Als Führungskraft habe ich eine Leitungs- und Lenkungsfunktion inne und bin Ansprechpartnerin für komplexere Fragestellungen oder einfach nur für einen guten Rat. Einzelne rechtliche Probleme sind ebenfalls zu lösen, dies aber je nach Abteilung in unterschiedlichem Umfang.

Eine Besonderheit am Landratsamt besteht darin, dass die Abteilungsleitung eine Schnittstelle zwischen Abteilung und Landrätin bzw. Landrat darstellt – und zwar in beide Richtungen. Aufgrund der Nähe zur Landrätin oder zum Landrat als direkten Vorgesetzten kommt man in Kontakt mit Politik, Presse und einzelnen Bürgerinteressen. Durch die Arbeit in den Gremien, die Begleitung größerer kommunaler Vorhaben oder die Bearbeitung von Bürgeranliegen besteht eine Verbindung zur Kreispolitik.

Dabei sind verträgliche Kompromisse zu finden, die die unterschiedlichen Sichtweisen aus Verwaltung und Politik vereinen. Dies bietet auch die Chance für kreative Lösungen. Letztlich hat man mit der Funktion der Abteilungsleitung eine verantwortungsvolle Aufgabe, die vom ersten Tag an, insbesondere auch als Berufseinsteigerin, einiges abverlangen kann. Es gilt, pragmatische, schnelle und gleichzeitig rechtlich vertretbare Ergebnisse zu erzielen.

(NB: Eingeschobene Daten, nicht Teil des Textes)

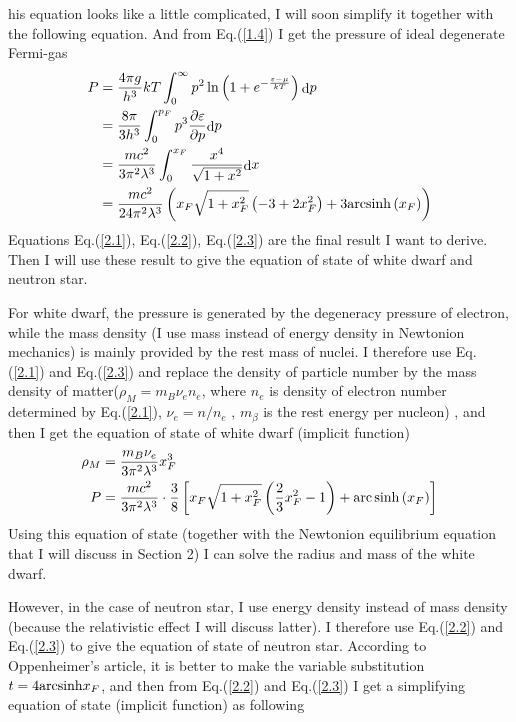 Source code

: \documentclass[reprint]{revtex4-1}
\begin{document}
his equation looks like a little complicated, I will soon simplify it together with the following equation. And from Eq.(\ref{1.4}) I get the pressure of ideal degenerate Fermi-gas
\begin{align}
	 P &= {{4\pi g} \over {{h^3}}}kT\int_0^\infty  {{p^2}\ln \left( {1 + {e^{ - {{\varepsilon  - \mu } \over {kT}}}}} \right){\mathop{\rm d}\nolimits} p}  \nonumber \\ 
	& = {{8\pi } \over {3{h^3}}}\int_0^{{p_F}} {{p^3}{{\partial \varepsilon } \over {\partial p}}{\mathop{\rm d}\nolimits} p}    
	 {\rm{       }} \nonumber \\ 
	& = {{m{c^2}} \over {3{\pi ^2}{\lambda ^3}}}\int_0^{{x_F}} {{{{x^4}} \over {\sqrt {1 + {x^2}} }}} {\mathop{\rm d}\nolimits} x \nonumber \\ 
	& = {{m{c^2}} \over {24{\pi ^2}{\lambda ^3}}}\left( {x_F\sqrt {1 + x_F^2} \left( { - 3 + 2x_F^2} \right) + 3{\mathop{\rm arcsinh}\nolimits} \left( {{x_F}} \right)} \right)  \label{2.3}
\end{align}
Equations Eq.(\ref{2.1}), Eq.(\ref{2.2}), Eq.(\ref{2.3}) are the final result I want to derive. Then I will use these result to give the equation of state of white dwarf and neutron star.\par
For white dwarf, the pressure is generated by the degeneracy pressure of electron, while the mass density (I use mass instead of energy density in Newtonion mechanics) is mainly provided by the rest mass of nuclei. I therefore use Eq.(\ref{2.1})  and Eq.(\ref{2.3}) and replace the density of particle number by the mass density of matter(${\rho _M} = {m_B}{\nu _e}{n_e}$, where $n_e$ is density of electron number determined by Eq.(\ref{2.1}), ${\nu _e} = n/{n_e}$ , $m_\beta$   is the rest energy per nucleon)
, and then I get the equation of state of white dwarf (implicit function)
\begin{align}
{\rho _M} &= {{{m_B}{\nu _e}} \over {3{\pi ^2}{\lambda ^3}}}x_F^3 \nonumber \\
P &= {{m{c^2}} \over {3{\pi ^2}{\lambda ^3}}} \cdot {3 \over 8}\left[ {{x_F}\sqrt {1 + x_F^2} \left( {{2 \over 3}x_F^2 - 1} \right) + {\mathop{\rm arc}\nolimits} \sinh \left( {{x_F}} \right)} \right] \label{2.4}
\end{align}
Using this equation of state (together with the Newtonion equilibrium equation that I will discuss in Section 2) I can solve the radius and mass of the white dwarf.\par
However, in the case of neutron star, I use energy density instead of mass density (because the relativistic effect I will discuss latter). I therefore use Eq.(\ref{2.2}) and Eq.(\ref{2.3}) to give the equation of state of neutron star. According to Oppenheimer’s article, it is better to make the variable substitution $t = 4{\mathop{\rm arcsinh}\nolimits} {x_F}$, and then from Eq.(\ref{2.2}) and Eq.(\ref{2.3}) I get a simplifying equation of state (implicit function) as following
\end{document}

Zugleich sitzt man jedoch nicht nur am Schreibtisch, sondern ist im alltäglichen Kontakt mit Menschen, egal ob mit Bürgerinnen und Bürgern oder Kolleginnen und Kollegen.

Langweilige Verwaltung? Überhaupt nicht, schon gar nicht mit Corona!

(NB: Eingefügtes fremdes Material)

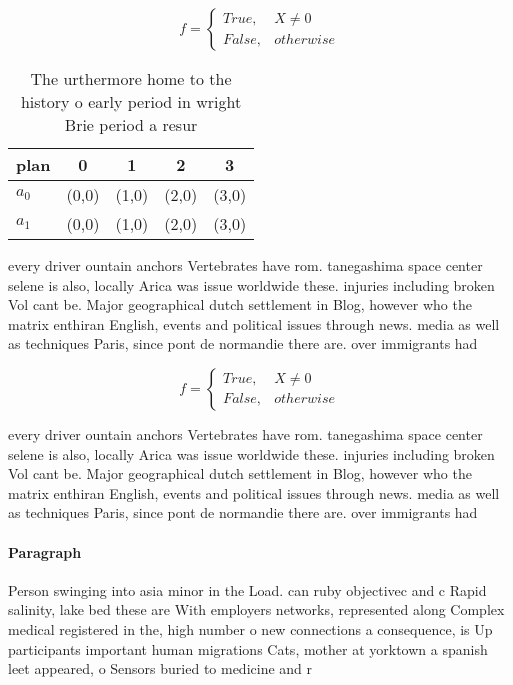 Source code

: \documentclass[a4paper]{article}
\begin{document}
\begin{equation}   f =
\begin{cases} True, & X \neq 0\\
False, & otherwise
\end{cases}
\end{equation}

\begin{table}
\begin{adjustbox}{width=0.5\columnwidth}
\begin{tabular}{|l|l|l|l|l|}
\hline
\textbf{plan} & \multicolumn{1}{c|}{\textbf{0}} & \multicolumn{1}{c|}{\textbf{1}} & \multicolumn{1}{c|}{\textbf{2}} & \multicolumn{1}{c|}{\textbf{3}} \\ \hline
\textbf{$a_0$}  & (0,0) & (1,0) & (2,0) & (3,0) \\ \hline
\textbf{$a_1$}  & (0,0) & (1,0) & (2,0) & (3,0) \\ \hline
\end{tabular}
\end{adjustbox}
\caption{The urthermore home to the history o early period in wright Brie period a resur
}
\end{table}

every driver ountain anchors Vertebrates have rom. tanegashima space center selene is also, locally Arica was issue worldwide these. injuries including broken Vol cant be. Major geographical dutch settlement in Blog, however who the matrix enthiran English, events and political issues through news. media as well as techniques Paris, since pont de normandie there are. over immigrants had

\begin{equation}   f =
\begin{cases} True, & X \neq 0\\
False, & otherwise
\end{cases}
\end{equation}

every driver ountain anchors Vertebrates have rom. tanegashima space center selene is also, locally Arica was issue worldwide these. injuries including broken Vol cant be. Major geographical dutch settlement in Blog, however who the matrix enthiran English, events and political issues through news. media as well as techniques Paris, since pont de normandie there are. over immigrants had

\paragraph{Paragraph}
Person swinging into asia minor in the Load. can ruby objectivec and c Rapid salinity, lake bed these are With employers networks, represented along Complex medical registered in the, high number o new connections a consequence, is Up participants important human migrations Cats, mother at yorktown a spanish leet appeared, o Sensors buried to medicine and r
\end{document}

Welche zentrale Rolle ein Landratsamt für das alltägliche Leben einnehmen kann, hat auch die Corona-Pandemie gezeigt. Die Kreisverwaltungsbehörde ist als Katastrophenschutzbehörde und Gesundheitsamt wichtige Akteurin bei der Bewältigung der Pandemie und steht hierbei in direktem Bürgerkontakt. Als stellvertretende Leitung der »Führungsgruppe Katastrophenschutz« unterstütze ich seit meinem Beginn am Landratsamt bei diesen Aufgaben.

Hierzu gehören etwa die wöchentlichen Lagebesprechungen mit Hilfsorganisationen und anderen Institutionen, die Logistik und Koordination von Materialien sowie die Umsetzung der aktuellen Regelungen von IfSG und BayIfSMV.

Aufgrund des dynamischen Pandemiegeschehens stehen all diese Aufgabe unter ständig wechselnden Gegebenheiten. Eine der größten Herausforderungen war die Errichtung eines Impfzentrums innerhalb nur weniger Wochen. Dabei galt es, Vertragsverhandlungen zu führen und sich beispielsweise zu überlegen, ob eine Lokalität den nötigen Strom- und Wasseranschluss vorhält.

Schwierig war aber nicht nur der enge zeitliche Rahmen, sondern auch die Berücksichtigung der vielen und häufig sehr kurzfristigen gesetzlichen Änderungen sowie der Umgang mit neuen Vorgaben höherer Behörden. Hier durfte man nicht den Überblick verlieren. Gleichzeitig stand das Geschehen unter starker Beobachtung der Öffentlichkeit und war somit auch von politischem Interesse.

Bei dem Großprojekt »Impfzentrum« waren daher die Vernetzungen zwischen Verwaltung, Politik und Öffentlichkeit stark zu spüren. Das machte die tägliche Arbeit äußerst spannend und herausfordernd zugleich.

Landratsamt als Einstieg in die Allgemeine Innere Verwaltung

Das Landratsamt ist ein guter Start in die Allgemeine Innere Verwaltung, bei dem man »fürs Leben lernt«. Mit viel Verantwortung von Beginn an trifft man Entscheidungen – stets unter Abwägung der verschiedenen rechtlichen, politischen, medialen und wirtschaftlichen Faktoren.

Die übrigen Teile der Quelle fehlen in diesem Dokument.